# Vermont Castings vent free catalytic kit



## brentmccarthy (Sep 29, 2012)

I've done as much online research as I think I can and do on vent free LP heaters.  I'm giving the VC Radiance vent free serious consideration for my specific situation.  House was built circa 1780 and isn't tight by any standards. The room it will go in is about 325 sq ft and opens on both ends into other rooms.  We have baseboard hot water and it's very dry in the house in winter (I'm in Maine) so additional water vapor will be welcome.

I see VC sells a catalytic filter kit for this stove for about $300.  Does anyone have experience with this using this kit or know anything about it?  It includes glass for the front of the stove and presumably forces all exhaust to pass through the catalytic filter.

Thanks-


----------



## DAKSY (Sep 29, 2012)

You will find many pros & cons in here about the Room-Vented appliances, so I won't talk to that, but I will say that I, personally, would stay away from anything that might require customer support from Vermont Castings. They are not the company they once were.


----------



## firecracker_77 (Sep 30, 2012)

I cannot say anything about vent-free as I have zero experience.  I bought a direct vent Woodstock that has about 2/3 the heating capabilities of that VC, but I would look at the vented model.  I don't know how you'd vent other than a basement window set-up, but it was worth it to me.  It's not so much the moisture although I don't like extra moisture for my set-up.  Gas when burned gives off water and other gases.  Whether those are good for occupants is debatable.

http://www.stoves-pipes.com/VERMONT-CASTINGS-RADIANCE-Direct-Vent-Gas-Stove-p/radv.htm

I spent $800 on stove pipe which was nominal considering that the stove I bougt sells for $2499 and I got it for $1250 + shipping as a factory demo.  This is a major investment anytime you're shelling out $2k +.  Make sure you get what you want before you leap.


----------



## eclecticcottage (Oct 16, 2012)

Interesting, I've never heard of anything like it.  What do they claim it filters out?


----------



## EatenByLimestone (Oct 18, 2012)

I guess it would have to burn (reburn?) something that hasn't been combusted yet.  In pure combustion there shouldn't be anything but water and carbon dioxide put into the air.  Neither are combustible.

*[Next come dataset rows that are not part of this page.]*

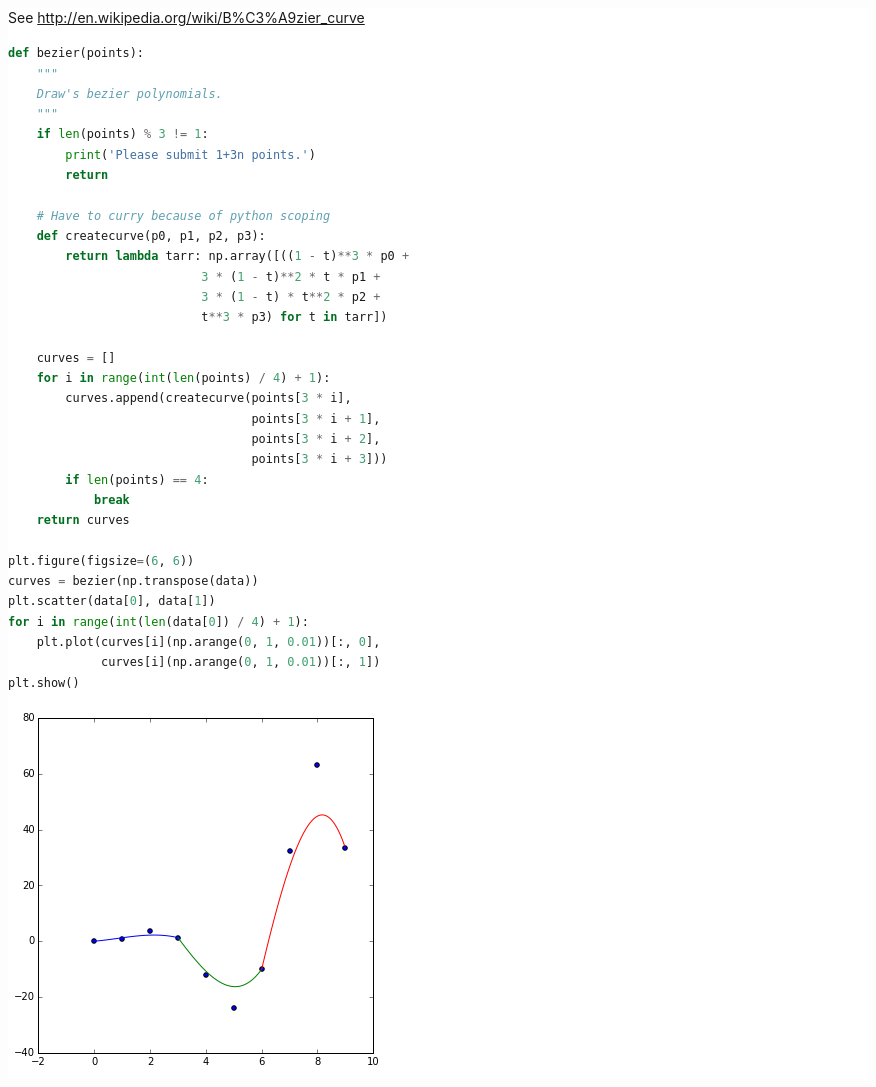 See http://en.wikipedia.org/wiki/B%C3%A9zier_curve


```python
def bezier(points):
    """
    Draw's bezier polynomials.
    """
    if len(points) % 3 != 1:
        print('Please submit 1+3n points.')
        return
    
    # Have to curry because of python scoping
    def createcurve(p0, p1, p2, p3):
        return lambda tarr: np.array([((1 - t)**3 * p0 +
                           3 * (1 - t)**2 * t * p1 +
                           3 * (1 - t) * t**2 * p2 +
                           t**3 * p3) for t in tarr])
    
    curves = []
    for i in range(int(len(points) / 4) + 1):
        curves.append(createcurve(points[3 * i],
                                  points[3 * i + 1],
                                  points[3 * i + 2],
                                  points[3 * i + 3]))
        if len(points) == 4:
            break
    return curves

plt.figure(figsize=(6, 6))
curves = bezier(np.transpose(data))
plt.scatter(data[0], data[1])
for i in range(int(len(data[0]) / 4) + 1):
    plt.plot(curves[i](np.arange(0, 1, 0.01))[:, 0],
             curves[i](np.arange(0, 1, 0.01))[:, 1])
plt.show()
```


    
![png](CSCI%203656%20-%20Numerical%20Computation%20Notes_files/CSCI%203656%20-%20Numerical%20Computation%20Notes_39_0.png)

With a vent free appliance they usually don't limit oxygen so you don't have hydrocarbons floating around in the air... 

Matt


----------



## firecracker_77 (Oct 22, 2012)

EatenByLimestone said:


> I guess it would have to burn (reburn?) something that hasn't been combusted yet. In pure combustion there shouldn't be anything but water and carbon dioxide put into the air. Neither are combustible. With a vent free appliance they usually don't limit oxygen so you don't have hydrocarbons floating around in the air...
> 
> Matt


 
That makes sense.  If it wasn't for that extra moisture.


----------